Nvidia Officially Unveils the Shield Tablet and Shield Controller

Design and Features

The Shield Tablet comes with an 8-inch IPS screen with a resolution of 1920 x 1200 (283 PPI), which will support full HD video. Nvidia chose a one-size-fits-all design that seeks to balance usability and portability, unlike consumer products powerhouse Samsung, which seems to have as many tablet SKUs as Tegra K1 has CUDA cores. While there’s bound to be some disagreement over Nvidia’s choice of screen size, I think it’s a reasonable compromise. Using a larger screen erodes Nvidia’s “play games anywhere” philosophy, and would be redundant when using it in Console Mode hooked up to a big-screen TV. The 16:10 aspect ratio also works better for general tablet use, particularly in portrait mode, than the 16:9 form factor that has come to dominate desktop monitors.

The screen is flanked by pair of front-facing stereo speakers, a carry-over from the Tegra Note 7 and a feature I wish more tablets would incorporate. Sound is further enhanced by a pair of separate bass reflex ports.

There’s also a pair of cameras on the Shield Tablet. The rear camera has a 5 MP sensor with HDR and auto-focus. The front camera is also 5 MP with HDR, but is fixed focus.

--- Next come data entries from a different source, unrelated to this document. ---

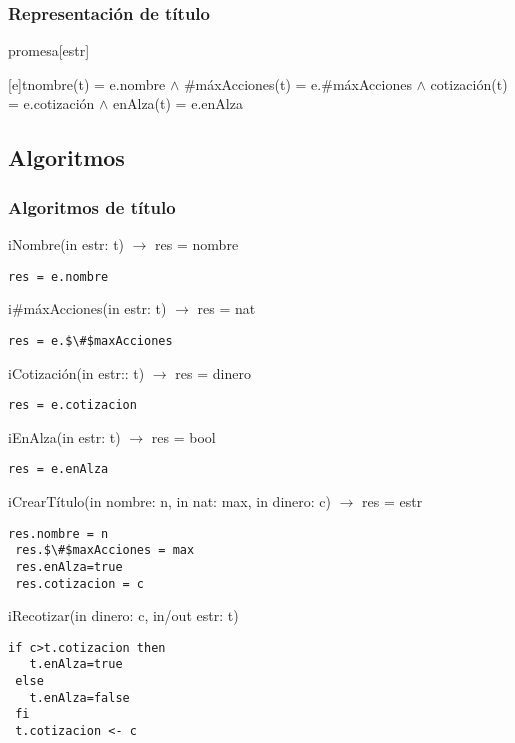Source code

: \subsubsection{Representaci\'on de t\'itulo}
\begin{Estructura}{promesa}[estr]
    \begin{Tupla}[estr]
    \end{Tupla}
\end{Estructura}


[e]{t}{nombre(t) = e.nombre $\land$ $\#$m\'axAcciones(t) = e.$\#$m\'axAcciones $\land$ cotizaci\'on(t) = e.cotizaci\'on $\land$ enAlza(t) = e.enAlza}

  \subsection{Algoritmos}
\subsubsection{Algoritmos de t\'itulo}

iNombre(in estr: t) $\rightarrow$ res = nombre
\begin{lstlisting}[mathescape]
 res = e.nombre
\end{lstlisting}

i$\#$m\'axAcciones(in estr: t) $\rightarrow$ res = nat
\begin{lstlisting}[mathescape]
 res = e.$\#$maxAcciones
\end{lstlisting}

iCotizaci\'on(in estr:: t) $\rightarrow$ res = dinero
\begin{lstlisting}[mathescape]
 res = e.cotizacion
\end{lstlisting}


iEnAlza(in estr: t) $\rightarrow$ res = bool
\begin{lstlisting}[mathescape]
 res = e.enAlza
\end{lstlisting}

iCrearT\'itulo(in nombre: n, in nat: max, in dinero: c) $\rightarrow$ res = estr
\begin{lstlisting}[mathescape]
 res.nombre = n
 res.$\#$maxAcciones = max
 res.enAlza=true
 res.cotizacion = c
\end{lstlisting}

iRecotizar(in dinero: c, in/out estr: t)
\begin{lstlisting}[mathescape]
 if c>t.cotizacion then
   t.enAlza=true
 else
   t.enAlza=false
 fi
 t.cotizacion <- c
\end{lstlisting}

The overall design of the Shield Tablet draws heavily from the Tegra Note 7, looking nearly identical from the front. Constructed from plastic, it has a nicely understated, all matte black appearance. Ditching the stippled back of the Tegra Note 7, the new tablet adopts a simpler look similar to the Nexus 7, but with a slightly recessed, gloss black “SHIELD” branding.

The power button is located on the top, right side when held in portrait mode, with the volume rocker directly below. There’s also a covered microSD slot situated below the volume rocker. The bottom, right corner has a port for securely storing the stylus.

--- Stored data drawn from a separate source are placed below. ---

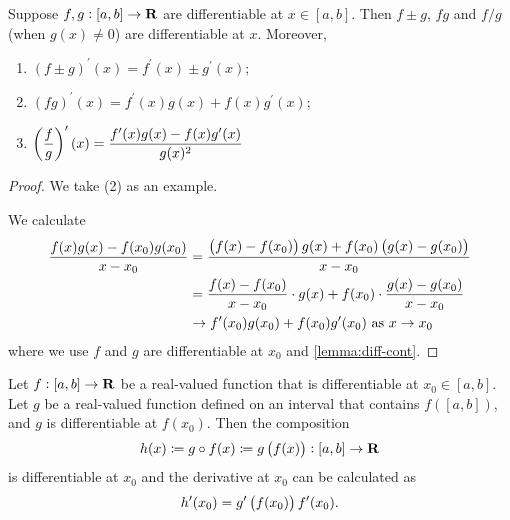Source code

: \begin{lemma}
Suppose $f,g:[a,b]\to\mathbf R$ are differentiable at $x\in[a,b]$. Then $f\pm g$, $fg$ and $f/g$ (when $g(x)\neq0$) are differentiable at $x$. Moreover,
\begin{enumerate}[label=(\arabic*)]
\item $(f\pm g)^\prime(x)=f^\prime(x)\pm g^\prime(x)$;
\item $(fg)^\prime(x)=f^\prime(x)g(x)+f(x)g^\prime(x)$;
\item $\displaystyle\left(\frac{f}{g}\right)^\prime(x)=\frac{f^\prime(x)g(x)-f(x)g^\prime(x)}{g(x)^2}$
\end{enumerate}
\end{lemma}

\begin{proof}
We take (2) as an example.

We calculate
\begin{align*}
\frac{f(x)g(x)-f(x_0)g(x_0)}{x-x_0}&=\frac{\left(f(x)-f(x_0)\right)g(x)+f(x_0)\left(g(x)-g(x_0)\right)}{x-x_0}\\
&=\frac{f(x)-f(x_0)}{x-x_0}\cdot g(x)+f(x_0)\cdot\frac{g(x)-g(x_0)}{x-x_0}\\
&\to f^\prime(x_0)g(x_0)+f(x_0)g^\prime(x_0)\text{ as }x\to x_0
\end{align*}
where we use $f$ and $g$ are differentiable at $x_0$ and \cref{lemma:diff-cont}.
\end{proof}

\begin{theorem}
Let $f:[a,b]\to\mathbf R$ be a real-valued function that is differentiable at $x_0\in[a,b]$. Let $g$ be a real-valued function defined on an interval that contains $f([a,b])$, and $g$ is differentiable at $f(x_0)$. Then the composition
\[ h(x)\coloneqq g\circ f(x)\coloneqq g\left(f(x)\right):[a,b]\to\mathbf R \]
is differentiable at $x_0$ and the derivative at $x_0$ can be calculated as
\[ h^\prime(x_0)=g^\prime\left(f(x_0)\right)f^\prime(x_0). \]
\end{theorem}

All of the remaining ports reside along the top edge, including microUSB 2.0, MiniHDMI 1.4a, and a headphone jack.

Wireless connectivity includes 802.11a/b/g/n (2x2 MIMO) Wi-Fi and Bluetooth 4.0 LE. It would be nice to see 802.11ac support, but apparently Nvidia feels it can get enough bandwidth via 802.11n.

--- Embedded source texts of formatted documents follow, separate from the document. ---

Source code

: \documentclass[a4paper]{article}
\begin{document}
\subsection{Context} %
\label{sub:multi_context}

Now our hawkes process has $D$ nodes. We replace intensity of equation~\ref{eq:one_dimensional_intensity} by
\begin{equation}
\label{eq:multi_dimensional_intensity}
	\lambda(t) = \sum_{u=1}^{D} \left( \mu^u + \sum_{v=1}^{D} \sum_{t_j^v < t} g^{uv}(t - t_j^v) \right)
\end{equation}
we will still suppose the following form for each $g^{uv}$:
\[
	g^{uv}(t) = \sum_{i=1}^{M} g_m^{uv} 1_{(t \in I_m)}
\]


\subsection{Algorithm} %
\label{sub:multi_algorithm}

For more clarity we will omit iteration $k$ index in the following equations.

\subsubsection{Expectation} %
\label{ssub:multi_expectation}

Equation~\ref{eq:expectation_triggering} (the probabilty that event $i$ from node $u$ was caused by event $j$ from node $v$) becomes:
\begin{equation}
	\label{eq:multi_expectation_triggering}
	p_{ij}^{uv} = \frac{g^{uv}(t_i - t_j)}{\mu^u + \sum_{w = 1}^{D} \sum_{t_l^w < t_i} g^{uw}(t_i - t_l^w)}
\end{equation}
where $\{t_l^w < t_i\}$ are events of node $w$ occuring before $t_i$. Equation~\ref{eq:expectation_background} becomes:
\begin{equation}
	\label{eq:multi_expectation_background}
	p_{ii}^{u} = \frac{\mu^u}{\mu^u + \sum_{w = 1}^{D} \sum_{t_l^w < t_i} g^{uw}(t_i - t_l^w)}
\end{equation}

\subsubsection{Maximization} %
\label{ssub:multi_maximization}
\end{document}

The LTE version of the Shield Tablet uses Nvidia’s Icera i500 Soft Modem, which includes eight programmable cores running up to 1.3GHz. These specialized DSP cores are paired with a separate RF transceiver chip. Icera supports GSM/GPRS/EDGE, HSPA+ (42 Mbps), and LTE Category 3 (100 Mbps). Since the modem is handled in software, it can be upgraded to support additional standards. Nvidia’s documentation states that the Icera i500 is capable of supporting LTE Category 4 (150 Mbps) with Carrier Aggregation and HSPA+ (84 Mbps), although it’s unclear if the Shield Tablet supports the faster speeds.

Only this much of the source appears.